これはジョージア州で投票行動を制限する内容の選挙関連法が成立したことを受けてのもの。同法では不在者投票の身分証明を厳格化したり、投票用紙回収箱が削減され、期日前投票についても投票のために列に並ぶ有権者への飲食物の配布禁止などが盛り込まれている。共和党主導によるこうした制限はマイノリティー(人種的少数派)を標的にしたと受け取られている。そのためMLBは現地2日、まずアトランタでの開催を取り消すと発表したのだ。

この判断には賛否の声があがることとなった。共和党員でテキサス州のグレッグ・アボット知事は5日、グローブライフ・フィールドで行われたブルージェイズ対レンジャーズ戦での始球式を辞退している。「メジャーリーグがジョージア州の物議を醸す新選挙法に関する『誤った政治的シナリオ』を採用したことを非難する」という手紙を送ったということだ。さらにMLBが開催する「いかなるイベントにも参加しない」とコメントしている。テキサス州も有権者制限法を検討している。

その後6日、MLBは開催地をデンバーのクアーズフィールドに変更すると発表した。
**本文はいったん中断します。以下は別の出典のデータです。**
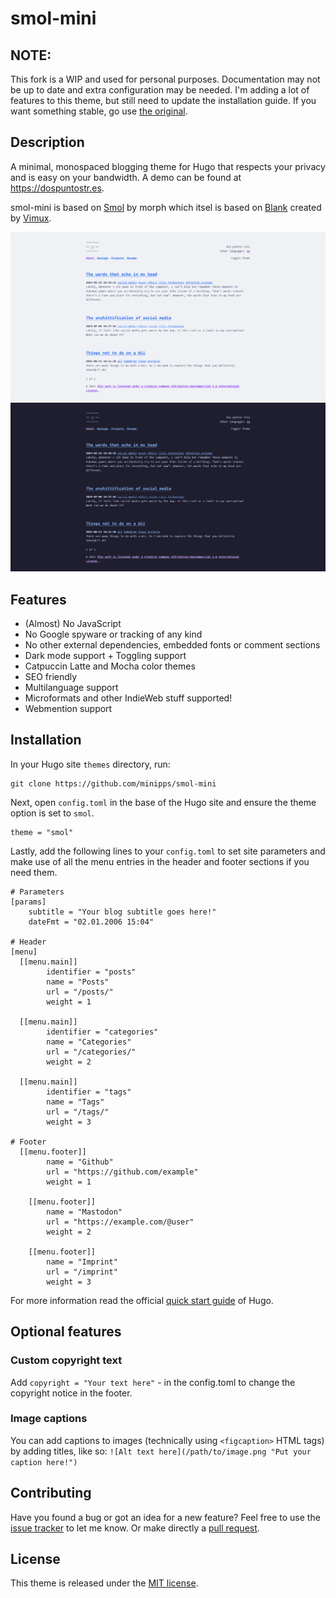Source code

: # smol-mini

## NOTE:
This fork is a WIP and used for personal purposes. Documentation may not be up to date and extra configuration may be needed. I'm adding a lot of features to this theme, but still need to update the installation guide. If you want something stable, go use [the original](https://github.com/colorchestra/smol).  

## Description 
A minimal, monospaced blogging theme for Hugo that respects your privacy and is easy on your bandwidth. A demo can be found at https://dospuntostr.es.

smol-mini is based on [Smol](https://github.com/colorchestra/smol) by morph which itsel is based on [Blank](https://github.com/Vimux/Blank) created by [Vimux](https://github.com/Vimux).


![Light Mode](/images/light.png)
![Dark Mode](/images/dark.png)

## Features

- (Almost) No JavaScript
- No Google spyware or tracking of any kind
- No other external dependencies, embedded fonts or comment sections
- Dark mode support + Toggling support
- Catpuccin Latte and Mocha color themes
- SEO friendly 
- Multilanguage support 
- Microformats and other IndieWeb stuff supported!
- Webmention support

## Installation

In your Hugo site `themes` directory, run:

```
git clone https://github.com/minipps/smol-mini
```

Next, open `config.toml` in the base of the Hugo site and ensure the theme option is set to `smol`.

```
theme = "smol"
```

Lastly, add the following lines to your `config.toml` to set site parameters and make use of all the menu entries in the header and footer sections if you need them.

```
# Parameters
[params]
    subtitle = "Your blog subtitle goes here!"
    dateFmt = "02.01.2006 15:04"

# Header
[menu]
  [[menu.main]]
        identifier = "posts"
        name = "Posts"
        url = "/posts/"
        weight = 1 

  [[menu.main]]
        identifier = "categories"
        name = "Categories"
        url = "/categories/"
        weight = 2 

  [[menu.main]]
        identifier = "tags"
        name = "Tags"
        url = "/tags/"
        weight = 3

# Footer
  [[menu.footer]]
        name = "Github"
        url = "https://github.com/example"
        weight = 1 

    [[menu.footer]]
        name = "Mastodon"
        url = "https://example.com/@user"
        weight = 2 

    [[menu.footer]]
        name = "Imprint"
        url = "/imprint"
        weight = 3 

```

For more information read the official [quick start guide](https://gohugo.io/getting-started/quick-start/) of Hugo.

## Optional features
### Custom copyright text
Add `copyright = "Your text here"` - in the config.toml to change the copyright notice in the footer.

### Image captions
You can add captions to images (technically using `<figcaption>` HTML tags) by adding titles, like so: `![Alt text here](/path/to/image.png "Put your caption here!")`

## Contributing

Have you found a bug or got an idea for a new feature? Feel free to use the [issue tracker](https://github.com/minipps/smol-mini/issues) to let me know. Or make directly a [pull request](https://github.com/minipps/smol-mini/pulls).

## License

This theme is released under the [MIT license](https://github.com/minipps/smol-mini/blob/master/LICENSE.md).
ロブ・マンフレッドMLBコミッショナーはロッキーズのディック・モンフォート・オーナーや選手会、現役・引退のアフリカ系選手で構成される「選手同盟」、スポンサー企業などと相談した上で決定したということである。

クアーズフィールド(2016年8月4日撮影)
クアーズフィールド(2016年8月4日撮影)

ただデンバーでの開催もすんなりとは受け入れられていない。コロラド州にも有権者ID法があり、期日前投票の日数も3日少ないことなどから反対の声もあるのだ。ただし同州の身分証明要件はそれほど厳しくなく、同州ではすべての有権者に不在者投票用紙を自動的に郵送しているため、コロラド州の投票率は全米で最も高い水準にあるという指摘もある。

さらに今回のオールスターゲームは野球界で最も著名な黒人レジェンドの一人であり、1月に亡くなったハンク・アーロン氏を称える試合となる。アトランタはアフリカ系の住民が50パーセントを超えているのに対し、デンバーは9.2パーセントにすぎない。開催地変更によってジョージア州が受ける損失は1億ドル以上になるという見積もりも出ており、アフリカ系住民も打撃を受けるのはいかがなものかという声もある。

アメリカが抱える非常に難しい問題が今回移転騒動でまた新たにあらわになった形だ。